Fergus Ewing’s predecessor, Richard Lochhead, turned the blame game into an art form. Popular amongst farmers, he popped up at every agricultural show and dinner around Scotland saying nice things and chatting to everyone, but what did this actually achieve for Scottish farming? The answer in reality is, very little.

And, where Scot Gov does have policy, administrative or legislative control, what has really changed? Regulation and bureaucracy are as punitive as ever with cattle inspections now akin to a visit from the Gestapo.

The much aligned system for delivering support payments to Scottish farmers continues to be an absolute disaster. And even policies in our gift, like the Beef Efficiency Scheme, are in disarray, with poor take up – rumoured at less than 20% of the Scottish suckler herd – and no hope of moving our suckler beef sector one inch further forward, which is what it was originally meant to be for.

Although Fergus is making the right noises and I applaud him for his public support of food production as a 'public good' at the recent NFUS agm, he needs a change of tack.

This may be difficult as the First Minister seems intent on continuing to pursue this endless confrontational approach with the UK Government right through the Brexit negotiations. To be clear, I’m not advocating conceding our negotiating position to the UK Government, instead this is about prioritising what Scotland wants and fighting for it.

She (or her advisers) don’t seems to realise that sometimes, like Gregor Townsend, you have to have an alternative strategy to get what you want. And after the disappointment in Wales a few weeks ago, both he and the team took it squarely on the chin and changed things.

They didn’t seek to blame others for their problems or failures, they admitted they got it wrong and sorted them. This should be a great lesson for Nicola Sturgeon and her ministers ... stop blaming everyone else.

The question should be: "What do you want and what’s the plan to get it?" And we need a group of officials like Gregor’s Scotland coaches that are prepared to get on the front foot and put forward coherent positive arguments for change and plans as to how that will happen.

“Oh but, there are too few of us" ... “Oh but, we have no cash" ... “Oh but, we are too busy trying to sort a crap IT system ... “Oh but, the UK Government won’t let us ... “Oh but, the EU won't like it" seems to be the prevalent and it has to stop, and it has to change.

Fergus Ewing, I am sure, has the right instincts but with a civil service machine which appears to have lost its confidence and vision of the future and a First Minister that is a one trick pony, he’s got a hell of a task. But so did Gregor Townsend.

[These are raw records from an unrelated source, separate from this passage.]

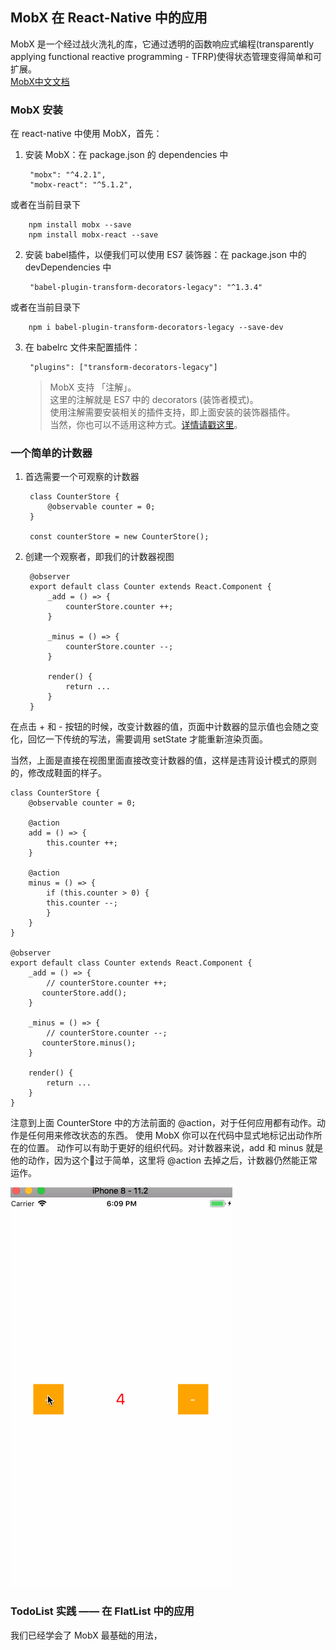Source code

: ## MobX 在 React-Native 中的应用

MobX 是一个经过战火洗礼的库，它通过透明的函数响应式编程(transparently applying functional reactive programming - TFRP)使得状态管理变得简单和可扩展。<br />
[MobX中文文档](https://cn.mobx.js.org/)

### MobX 安装
在 react-native 中使用 MobX，首先：

1. 安装 MobX：在 package.json 的 dependencies 中


		"mobx": "^4.2.1",
    	"mobx-react": "^5.1.2",
  
  或者在当前目录下 
  		
  		npm install mobx --save
  		npm install mobx-react --save

2. 安装 babel插件，以便我们可以使用 ES7 装饰器：在 package.json 中的 devDependencies 中 
 		
 		"babel-plugin-transform-decorators-legacy": "^1.3.4"
 	
 或者在当前目录下
 		
 		npm i babel-plugin-transform-decorators-legacy --save-dev
 		
3. 在 babelrc 文件来配置插件：

		"plugins": ["transform-decorators-legacy"]


	> MobX 支持 「注解」。<br />
	> 这里的注解就是 ES7 中的 decorators (装饰者模式)。<br />
	> 使用注解需要安装相关的插件支持，即上面安装的装饰器插件。<br />
	> 当然，你也可以不适用这种方式。[详情请戳这里](https://cn.mobx.js.org/best/decorators.html)。
	

### 一个简单的计数器
1. 首选需要一个可观察的计数器
		
		class CounterStore {
    		@observable counter = 0;
    	}
    	
    	const counterStore = new CounterStore();
   
2. 创建一个观察者，即我们的计数器视图
	
		@observer
		export default class Counter extends React.Component {
    		_add = () => {
        		counterStore.counter ++;
    		}
			
    		_minus = () => {
        		counterStore.counter --;
    		}

    		render() {
        		return ...
    		}
		}

在点击 + 和 - 按钮的时候，改变计数器的值，页面中计数器的显示值也会随之变化，回忆一下传统的写法，需要调用 setState 才能重新渲染页面。

当然，上面是直接在视图里面直接改变计数器的值，这样是违背设计模式的原则的，修改成鞋面的样子。

	class CounterStore {
    	@observable counter = 0;

    	@action
   		add = () => {
       		this.counter ++;
   		}
    
   		@action    		
   		minus = () => {
        	if (this.counter > 0) {
           	this.counter --;
        	}
    	}
	}
	
	@observer
	export default class Counter extends React.Component {
    	_add = () => {
			// counterStore.counter ++;
	       counterStore.add();
    	}
			
    	_minus = () => {
			// counterStore.counter --;
	       counterStore.minus();
    	}

   		render() {
      		return ...
   		}	
   	}
   	
注意到上面 CounterStore 中的方法前面的 @action，对于任何应用都有动作。动作是任何用来修改状态的东西。 使用 MobX 你可以在代码中显式地标记出动作所在的位置。 动作可以有助于更好的组织代码。对计数器来说，add 和 minus 就是他的动作，因为这个🌰过于简单，这里将 @action 去掉之后，计数器仍然能正常运作。

![计数器效果图](https://github.com/redye/react-native-mobx-demo/blob/master/counter.gif)

### TodoList 实践 —— 在 FlatList 中的应用
我们已经学会了 MobX 最基础的用法，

Two weeks ago not a single pundit, journalist or expert (mostly former players!!) gave Scotland a sniff of winning the Calcutta Cup, but won it they did. Not because the English were poor, but because Scotland earned it and made the English look poor.

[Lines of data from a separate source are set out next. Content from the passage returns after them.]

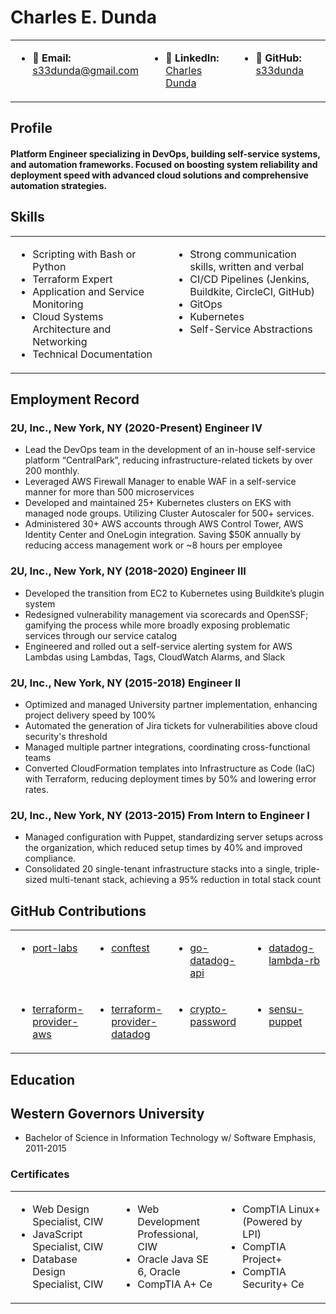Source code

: # Charles E. Dunda  

<table style="width: 100%; border: none; border-collapse: collapse;">
  <tr style="border: none;">
    <td style="width: 33%; border: none; vertical-align: top;">
      <ul>
        <li>📧 <strong>Email:</strong> <a href="mailto:s33dunda@gmail.com">s33dunda@gmail.com</a></li>
      </ul>
    </td>
    <td style="width: 33%; border: none; vertical-align: top;">
      <ul>
        <li>🔗 <strong>LinkedIn:</strong> <a href="https://www.linkedin.com/in/charles-dunda/">Charles Dunda</a></li>
      </ul>
    </td>
    <td style="width: 33%; border: none; vertical-align: top;">
      <ul>
        <li>🐙 <strong>GitHub:</strong> <a href="https://github.com/s33dunda">s33dunda</a></li>
      </ul>
    </td>
  </tr>
</table>



## Profile

#### Platform Engineer specializing in DevOps, building self-service systems, and automation frameworks. Focused on boosting system reliability and deployment speed with advanced cloud solutions and comprehensive automation strategies.


## Skills

<table style="width: 100%; border: none; border-collapse: collapse;">
  <tr style="border: none;">
    <td style="width: 50%; border: none; vertical-align: top;">
      <ul>
        <li>Scripting with Bash or Python</li>
        <li>Terraform Expert</li>
        <li>Application and Service Monitoring</li>
        <li>Cloud Systems Architecture and Networking</li>
        <li>Technical Documentation</li>
      </ul>
    </td>
    <td style="width: 50%; border: none; vertical-align: top;">
      <ul>
        <li>Strong communication skills, written and verbal</li>
        <li>CI/CD Pipelines (Jenkins, Buildkite, CircleCI, GitHub)</li>
        <li>GitOps</li>
        <li>Kubernetes</li>
        <li>Self-Service Abstractions</li>
      </ul>
    </td>
  </tr>
</table>

## Employment Record
    
    
### 2U, Inc., New York, NY (2020-Present) Engineer IV

- Lead the DevOps team in the development of an in-house self-service platform “CentralPark”, reducing infrastructure-related tickets by over 200 monthly.
- Leveraged AWS Firewall Manager to enable WAF in a self-service manner for more than 500 microservices
- Developed and maintained 25+ Kubernetes clusters on EKS with managed node groups. Utilizing Cluster Autoscaler for 500+ services.
- Administered 30+ AWS accounts through AWS Control Tower, AWS Identity Center and OneLogin integration. Saving $50K annually by reducing access management work or ~8 hours per employee

### 2U, Inc., New York, NY (2018-2020) Engineer III

- Developed the transition from EC2 to Kubernetes using Buildkite’s plugin system
- Redesigned vulnerability management via scorecards and OpenSSF; gamifying the process while more broadly exposing problematic services through our service catalog
- Engineered and rolled out a self-service alerting system for AWS Lambdas using Lambdas, Tags, CloudWatch Alarms, and Slack

### 2U, Inc., New York, NY (2015-2018) Engineer II

- Optimized and managed University partner implementation, enhancing project delivery speed by 100%
- Automated the generation of Jira tickets for vulnerabilities above cloud security's threshold
- Managed multiple partner integrations, coordinating cross-functional teams
- Converted CloudFormation templates into Infrastructure as Code (IaC) with Terraform, reducing deployment times by 50% and lowering error
rates.

### 2U, Inc., New York, NY (2013-2015) From Intern to Engineer I

- Managed configuration with Puppet, standardizing server setups across the organization, which reduced setup times by 40% and improved compliance.
- Consolidated 20 single-tenant infrastructure stacks into a single, triple-sized multi-tenant stack, achieving a 95% reduction in total stack count

## GitHub Contributions
    
<table style="width: 100%; border: none; border-collapse: collapse;">
  <tr style="border: none;">
    <td style="width: 25%; border: none; vertical-align: top;">
      <ul>
        <li><a href="https://github.com/port-labs/port-aws-exporter/pull/20">port-labs</a></li>
      </ul>
    </td>
    <td style="width: 25%; border: none; vertical-align: top;">
      <ul>
        <li><a href="https://github.com/open-policy-agent/conftest/pull/787">conftest</a></li>
      </ul>
    </td>
    <td style="width: 25%; border: none; vertical-align: top;">
      <ul>
        <li><a href="https://github.com/zorkian/go-datadog-api/pull/289">go-datadog-api</a></li>
      </ul>
    </td>
    <td style="width: 25%; border: none; vertical-align: top;">
      <ul>
        <li><a href="https://github.com/DataDog/datadog-lambda-rb/issues/40">datadog-lambda-rb</a></li>
      </ul>
    </td>
  </tr>
  <tr style="border: none;">
    <td style="width: 25%; border: none; vertical-align: top;">
      <ul>
        <li><a href="https://github.com/hashicorp/terraform-provider-aws/pull/12599">terraform-provider-aws</a></li>
      </ul>
    </td>
    <td style="width: 25%; border: none; vertical-align: top;">
      <ul>
        <li><a href="https://github.com/DataDog/terraform-provider-datadog/pull/428">terraform-provider-datadog</a></li>
      </ul>
    </td>
    <td style="width: 25%; border: none; vertical-align: top;">
      <ul>
        <li><a href="https://github.com/weavejester/crypto-password/pull/7">crypto-password</a></li>
      </ul>
    </td>
    <td style="width: 25%; border: none; vertical-align: top;">
      <ul>
        <li><a href="https://github.com/sensu/sensu-puppet/issues/342">sensu-puppet</a></li>
      </ul>
    </td>
  </tr>
</table>
    
## Education
    
## Western Governors University
 - Bachelor of Science in Information Technology w/ Software Emphasis, 2011-2015
    
### Certificates

<table style="width: 100%; border: none; border-collapse: collapse;">
  <tr style="border: none;">
    <td style="width: 33%; border: none; vertical-align: top;">
      <ul>
        <li>Web Design Specialist, CIW</li>
        <li>JavaScript Specialist, CIW</li>
        <li>Database Design Specialist, CIW</li>
      </ul>
    </td>
    <td style="width: 33%; border: none; vertical-align: top;">
      <ul>
        <li>Web Development Professional, CIW</li>
        <li>Oracle Java SE 6, Oracle</li>
        <li>CompTIA A+ Ce</li>
      </ul>
    </td>
    <td style="width: 33%; border: none; vertical-align: top;">
      <ul>
        <li>CompTIA Linux+ (Powered by LPI)</li>
        <li>CompTIA Project+</li>
        <li>CompTIA Security+ Ce</li>
      </ul>
    </td>
  </tr>
</table>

Clarity of planning, execution and a single minded focus on the outcomes they wanted were the reasons Scotland succeeded.

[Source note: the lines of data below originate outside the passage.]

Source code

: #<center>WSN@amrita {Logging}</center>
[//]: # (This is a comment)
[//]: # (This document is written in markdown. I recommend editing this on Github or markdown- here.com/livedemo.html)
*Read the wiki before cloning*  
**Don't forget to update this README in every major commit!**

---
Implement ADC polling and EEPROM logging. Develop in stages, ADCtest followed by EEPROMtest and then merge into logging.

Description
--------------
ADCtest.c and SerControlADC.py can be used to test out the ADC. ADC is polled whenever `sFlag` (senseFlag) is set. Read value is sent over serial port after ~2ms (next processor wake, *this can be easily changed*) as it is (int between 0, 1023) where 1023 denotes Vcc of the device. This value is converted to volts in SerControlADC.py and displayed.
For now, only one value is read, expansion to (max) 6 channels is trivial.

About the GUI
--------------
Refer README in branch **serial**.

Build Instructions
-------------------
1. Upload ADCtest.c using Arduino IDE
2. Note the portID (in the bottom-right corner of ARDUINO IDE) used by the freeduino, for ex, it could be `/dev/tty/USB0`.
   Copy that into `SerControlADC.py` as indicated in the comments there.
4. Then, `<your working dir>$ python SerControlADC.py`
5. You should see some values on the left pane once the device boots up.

That is exactly what Scotland’s farming industry needs from our political leaders – no actually it’s what Scotland’s farmers, food producers and processors deserve, just like the Murrayfield faithful did. We have watched and listened to excuses and mediocrity for far too long. It’s now time to get into the Brexit game with a clear idea of what we want as a country from these negotiations and start fighting for them.

Let’s make this Brexit process a time to remember like 1984, 1990 or 2018 on the rugby field. No-one remembers or forgives losers and Nicola should start thinking about that right now before agriculture becomes yet another sacrificial pawn on the Brexit political chess board.

She shouldn't want to become yet another Scottish leader who tried and failed like many Scottish rugby coaches holding a wooden spoon wondering where it all went wrong.